- **EXERCISE INSTRUCTIONS**: Include in the reply only the lines from the start of the data below through the line containing "- **UI Components**: shadcn/ui", reproduced exactly and with no pictures.

- **Stored items from a collection**:

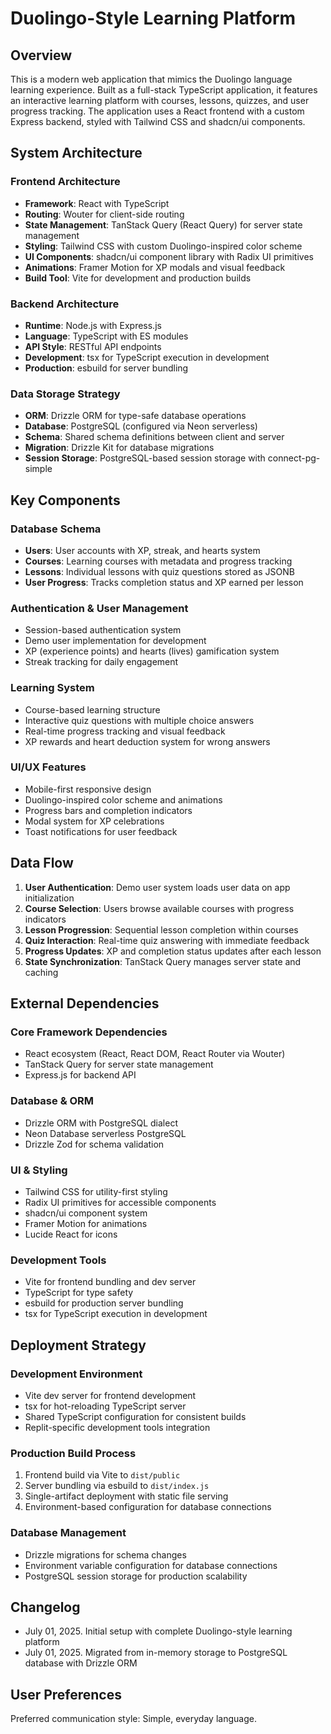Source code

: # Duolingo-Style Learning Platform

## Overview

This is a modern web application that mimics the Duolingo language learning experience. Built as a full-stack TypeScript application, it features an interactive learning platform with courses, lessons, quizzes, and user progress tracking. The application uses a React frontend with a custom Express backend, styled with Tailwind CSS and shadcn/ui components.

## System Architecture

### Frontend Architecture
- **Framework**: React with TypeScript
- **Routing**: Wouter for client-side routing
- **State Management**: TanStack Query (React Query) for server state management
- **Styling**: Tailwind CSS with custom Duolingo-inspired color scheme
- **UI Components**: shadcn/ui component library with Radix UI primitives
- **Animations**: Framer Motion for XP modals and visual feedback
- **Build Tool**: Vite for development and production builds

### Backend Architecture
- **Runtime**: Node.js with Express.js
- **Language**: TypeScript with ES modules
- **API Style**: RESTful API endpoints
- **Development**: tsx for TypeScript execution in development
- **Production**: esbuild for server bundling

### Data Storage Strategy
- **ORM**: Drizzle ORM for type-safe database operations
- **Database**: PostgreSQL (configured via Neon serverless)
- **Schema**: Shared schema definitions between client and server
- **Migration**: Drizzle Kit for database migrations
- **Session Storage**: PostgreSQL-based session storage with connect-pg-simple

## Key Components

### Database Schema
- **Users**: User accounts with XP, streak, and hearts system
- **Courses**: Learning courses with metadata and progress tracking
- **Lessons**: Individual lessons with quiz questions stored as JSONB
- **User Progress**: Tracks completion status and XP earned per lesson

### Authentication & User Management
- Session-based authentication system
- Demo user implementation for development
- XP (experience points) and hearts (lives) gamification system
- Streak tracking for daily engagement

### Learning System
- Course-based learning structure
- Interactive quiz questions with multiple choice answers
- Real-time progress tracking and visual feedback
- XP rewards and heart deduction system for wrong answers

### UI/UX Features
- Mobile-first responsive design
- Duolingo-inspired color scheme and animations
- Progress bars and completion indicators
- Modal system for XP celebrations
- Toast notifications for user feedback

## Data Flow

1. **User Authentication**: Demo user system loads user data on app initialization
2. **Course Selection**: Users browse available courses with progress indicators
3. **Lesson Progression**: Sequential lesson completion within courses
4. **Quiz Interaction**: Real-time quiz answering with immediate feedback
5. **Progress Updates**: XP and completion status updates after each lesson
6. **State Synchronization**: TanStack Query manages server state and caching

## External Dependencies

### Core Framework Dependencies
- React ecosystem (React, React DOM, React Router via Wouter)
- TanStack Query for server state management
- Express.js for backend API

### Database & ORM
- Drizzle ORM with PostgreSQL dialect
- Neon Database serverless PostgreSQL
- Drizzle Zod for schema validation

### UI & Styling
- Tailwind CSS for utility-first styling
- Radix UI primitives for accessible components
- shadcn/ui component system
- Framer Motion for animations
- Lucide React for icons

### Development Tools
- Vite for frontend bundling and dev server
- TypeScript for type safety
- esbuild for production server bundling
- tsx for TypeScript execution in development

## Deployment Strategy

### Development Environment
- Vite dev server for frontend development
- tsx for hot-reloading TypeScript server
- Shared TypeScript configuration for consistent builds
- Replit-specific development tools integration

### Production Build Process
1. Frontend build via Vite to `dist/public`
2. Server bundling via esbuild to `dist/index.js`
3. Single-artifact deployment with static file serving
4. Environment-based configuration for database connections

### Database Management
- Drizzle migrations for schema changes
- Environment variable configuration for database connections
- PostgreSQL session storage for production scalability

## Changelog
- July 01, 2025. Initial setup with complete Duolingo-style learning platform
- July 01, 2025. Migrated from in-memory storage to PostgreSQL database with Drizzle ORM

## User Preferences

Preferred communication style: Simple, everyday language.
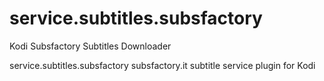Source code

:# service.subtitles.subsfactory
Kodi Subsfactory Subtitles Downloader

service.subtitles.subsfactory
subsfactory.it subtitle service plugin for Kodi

- **OUTPUT**:
Source code

: # Duolingo-Style Learning Platform

## Overview

This is a modern web application that mimics the Duolingo language learning experience. Built as a full-stack TypeScript application, it features an interactive learning platform with courses, lessons, quizzes, and user progress tracking. The application uses a React frontend with a custom Express backend, styled with Tailwind CSS and shadcn/ui components.

## System Architecture

### Frontend Architecture
- **Framework**: React with TypeScript
- **Routing**: Wouter for client-side routing
- **State Management**: TanStack Query (React Query) for server state management
- **Styling**: Tailwind CSS with custom Duolingo-inspired color scheme
- **UI Components**: shadcn/ui component library with Radix UI primitives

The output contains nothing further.